How do I use ELB's HealthyHostCount for monitoring in CloudWatch?

awendt picture awendt · Jul 23, 2012 · Viewed 12.8k times · Source

We have three EC2 instances—one in each availability zone (AZ) in the eu-west-1 region. They are loadbalanced using ELB. We'd like to monitor how many instances are registered at the loadbalancer, using CloudWatch. The problem ist: I don't really understand the HealthyHostCount metric.

For a deployment, we'd like to be able to de-register a single instance (take it out of the LB) without being notified. So the alarm would be: Notify if there is only 1 healthy instance left behind the loadbalancer for 5 minutes.

As far as I understand, HealthyHostCount (HHC) is the number of healthy instances that are registered with a given ELB, averaged over all AZs. If everything is okay, the HHC should be 1 (no matter over what period of time) because there is 1 instance in each AZ.

A couple of days ago, someone deployed without re-registering the instances, so there was only 1 instance being balanced. When we noticed that, we created an alarm that was to notify us when the average HHC sunk below 0.6 after 5 minutes. (If only 1 instance is registered in ELB, the HHC should average 0.33 for any period of time.) However, the alarm never changed to state "ALARM."

When I checked the HHC in CloudWatch, the HHC were numbers that didn't make sense (sum of 10.0 for a 5-minute interval is all I remember now).

It's all a big mess to me. Any time I think I understand the metric, the CloudWatch charts are all gibberish to me.

Could someone please explain how to use HHC to get an alarm when only 1 instance is registered? Is average HHC the way to go or should I use another metric?

Answer

Gerardo Grignoli picture Gerardo Grignoli · May 9, 2014

The HealthyHostCount metric records one data value with the count of available hosts for each availability zone, each time a health check is executed. Your ELB health check has an Interval parameter that defines how many health checks are executed per minute.

If you are watching a Per-AZ metric, with a health check Interval of 10 seconds, with 2 healthy hosts in that AZ, you will see 6 data points per minute (60/10) with a value of 2. The average, max and min will be 2, but the sum will be 6*2=12.

If you have 3 AZs with 2 hosts each, again with an Interval=10, but you are looking at the Per-LB metric, you will see 3*6=18 data points per minute, each one with a value of 2. The average, max and min will be 2, but the sum will be 18*2=36

I recommend you to set-up an interval value that can divide 60 seconds (either 5, 6, 10, 15, 20, 30 or 60 seconds).

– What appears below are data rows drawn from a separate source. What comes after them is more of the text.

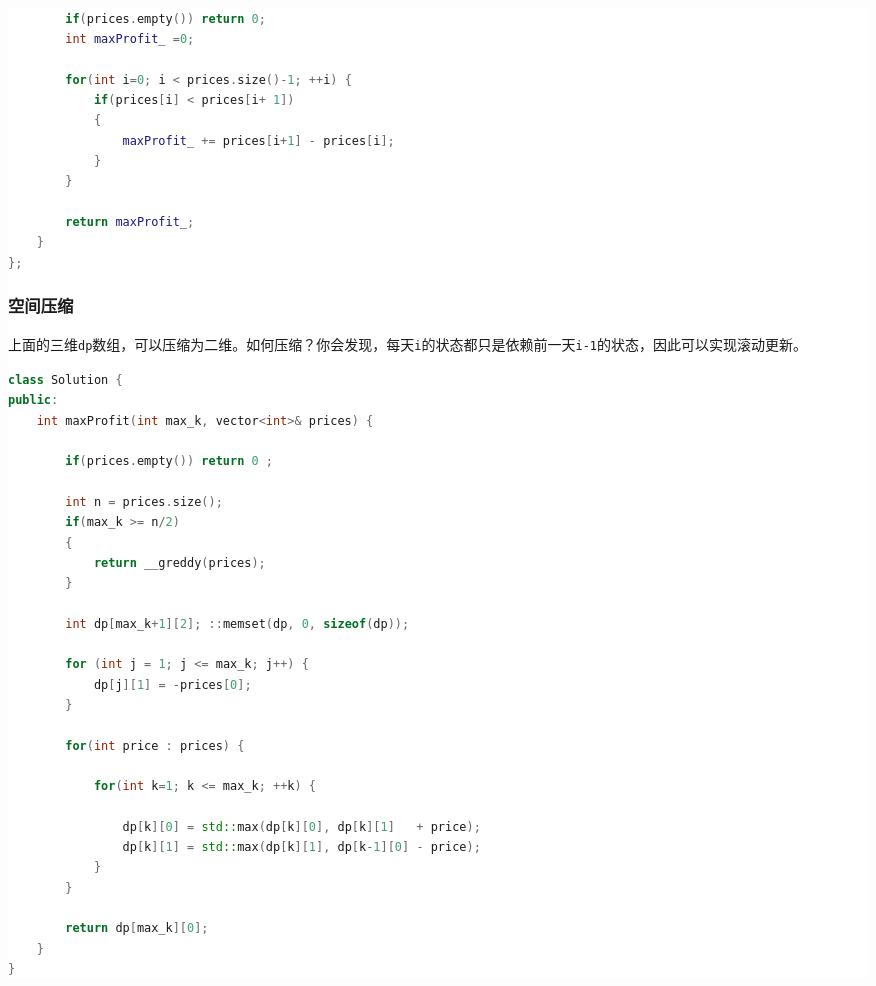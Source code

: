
 ```cpp
        if(prices.empty()) return 0; 
        int maxProfit_ =0; 

        for(int i=0; i < prices.size()-1; ++i) { 
            if(prices[i] < prices[i+ 1]) 
            { 
                maxProfit_ += prices[i+1] - prices[i];
            }
        }

        return maxProfit_;
    }
};
```

### 空间压缩
上面的三维`dp`数组，可以压缩为二维。如何压缩？你会发现，每天`i`的状态都只是依赖前一天`i-1`的状态，因此可以实现滚动更新。

```cpp
class Solution {
public:
    int maxProfit(int max_k, vector<int>& prices) {

        if(prices.empty()) return 0 ;

        int n = prices.size(); 
        if(max_k >= n/2) 
        { 
            return __greddy(prices);
        }

        int dp[max_k+1][2]; ::memset(dp, 0, sizeof(dp));

        for (int j = 1; j <= max_k; j++) {
            dp[j][1] = -prices[0];
        }

        for(int price : prices) { 
    
            for(int k=1; k <= max_k; ++k) { 
                
                dp[k][0] = std::max(dp[k][0], dp[k][1]   + price);
                dp[k][1] = std::max(dp[k][1], dp[k-1][0] - price);
            }
        }

        return dp[max_k][0];
    }
}
```
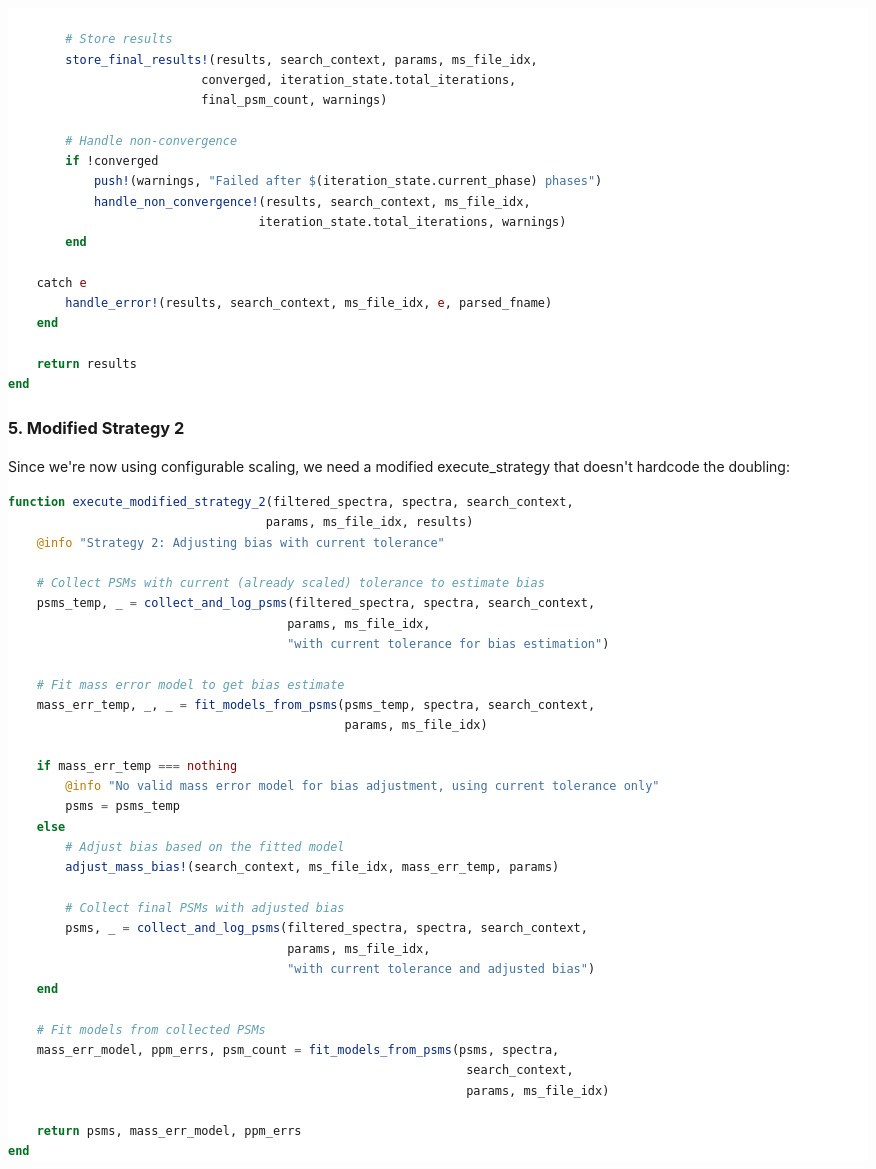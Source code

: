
 ```julia
        
        # Store results
        store_final_results!(results, search_context, params, ms_file_idx, 
                           converged, iteration_state.total_iterations, 
                           final_psm_count, warnings)
        
        # Handle non-convergence
        if !converged
            push!(warnings, "Failed after $(iteration_state.current_phase) phases")
            handle_non_convergence!(results, search_context, ms_file_idx, 
                                   iteration_state.total_iterations, warnings)
        end
        
    catch e
        handle_error!(results, search_context, ms_file_idx, e, parsed_fname)
    end
    
    return results
end
```

### 5. Modified Strategy 2

Since we're now using configurable scaling, we need a modified execute_strategy that doesn't hardcode the doubling:

```julia
function execute_modified_strategy_2(filtered_spectra, spectra, search_context, 
                                    params, ms_file_idx, results)
    @info "Strategy 2: Adjusting bias with current tolerance"
    
    # Collect PSMs with current (already scaled) tolerance to estimate bias
    psms_temp, _ = collect_and_log_psms(filtered_spectra, spectra, search_context,
                                       params, ms_file_idx, 
                                       "with current tolerance for bias estimation")
    
    # Fit mass error model to get bias estimate
    mass_err_temp, _, _ = fit_models_from_psms(psms_temp, spectra, search_context, 
                                               params, ms_file_idx)
    
    if mass_err_temp === nothing
        @info "No valid mass error model for bias adjustment, using current tolerance only"
        psms = psms_temp
    else
        # Adjust bias based on the fitted model
        adjust_mass_bias!(search_context, ms_file_idx, mass_err_temp, params)
        
        # Collect final PSMs with adjusted bias
        psms, _ = collect_and_log_psms(filtered_spectra, spectra, search_context,
                                       params, ms_file_idx, 
                                       "with current tolerance and adjusted bias")
    end
    
    # Fit models from collected PSMs
    mass_err_model, ppm_errs, psm_count = fit_models_from_psms(psms, spectra, 
                                                                search_context, 
                                                                params, ms_file_idx)
    
    return psms, mass_err_model, ppm_errs
end
```
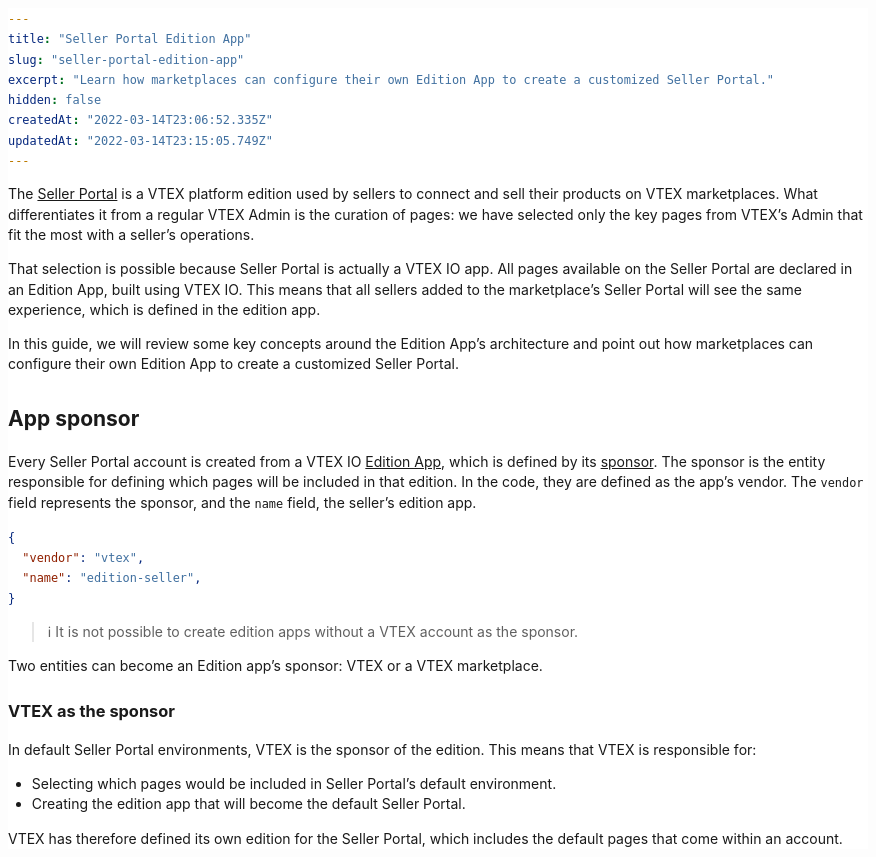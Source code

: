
 ```yaml
---
title: "Seller Portal Edition App"
slug: "seller-portal-edition-app"
excerpt: "Learn how marketplaces can configure their own Edition App to create a customized Seller Portal."
hidden: false
createdAt: "2022-03-14T23:06:52.335Z"
updatedAt: "2022-03-14T23:15:05.749Z"
---
```


The [Seller Portal](https://help.vtex.com/en/tutorial/seller-portal-primeiros-passos--6w1vBdRH2uuBGmUqgNQjwK) is a VTEX platform edition used by sellers to connect and sell their products on VTEX marketplaces. What differentiates it from a regular VTEX Admin is the curation of pages: we have selected only the key pages from VTEX’s Admin that fit the most with a seller’s operations.

That selection is possible because Seller Portal is actually a VTEX IO app. All pages available on the Seller Portal are declared in an Edition App, built using VTEX IO. This means that all sellers added to the marketplace’s Seller Portal will see the same experience, which is defined in the edition app.

In this guide, we will review some key concepts around the Edition App’s architecture and point out how marketplaces can configure their own Edition App to create a customized Seller Portal.

## App sponsor

Every Seller Portal account is created from a VTEX IO [Edition App](https://developers.vtex.com/docs/guides/vtex-io-documentation-edition-app), which is defined by its [sponsor](https://developers.vtex.com/docs/guides/vtex-io-documentation-sponsor-account). The sponsor is the entity responsible for defining which pages will be included in that edition. In the code, they are defined as the app’s vendor. The `vendor` field represents the sponsor, and the `name` field, the seller’s edition app.

```json
{
  "vendor": "vtex",
  "name": "edition-seller",
}
```

> ℹ️ It is not possible to create edition apps without a VTEX account as the sponsor.

Two entities can become an Edition app’s sponsor: VTEX or a VTEX marketplace.

### VTEX as the sponsor

In default Seller Portal environments, VTEX is the sponsor of the edition. This means that VTEX is responsible for:

* Selecting which pages would be included in Seller Portal’s default environment.
* Creating the edition app that will become the default Seller Portal.

VTEX has therefore defined its own edition for the Seller Portal, which includes the default pages that come within an account.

In your case, if your interval is 30 seconds, and you have 3 AZs and 1 server per AZ: You should expect 2 data points per AZ per minute, so set-up an alarm Per-LB, with a Period of 1 minute, for Sum of HealthyHostCount that triggers when value is LowerOrEqual than 2 (2 data values * 1 Healthy AZ * 1 healthy server = 2, the other 4 data values of the unhealthy AZs should be 0 so they won't affect the sum).

UPDATE:

It turns out that the number of health check executed also depends on the number of internal instances that shapes the ELB (ussually one per AZ), so if you are suffering a traffic spike, or enough load to saturate a single elb-internal-instance, the amount of internal servers inside the ELB will grow and you will have more data points unexpectedly. This may affect the sum value, only if you have lots of traffic. I didn't saw this issue with a peak load of 6k RPM distributed in 3 AZs. If this is your scenario, then using average is a safer bet, but I would recommend that you use LowerThan 0.65 as your threshold.

The link also makes me wonder how does the Cross-Zone Load Balancing feature affects the amount of data points...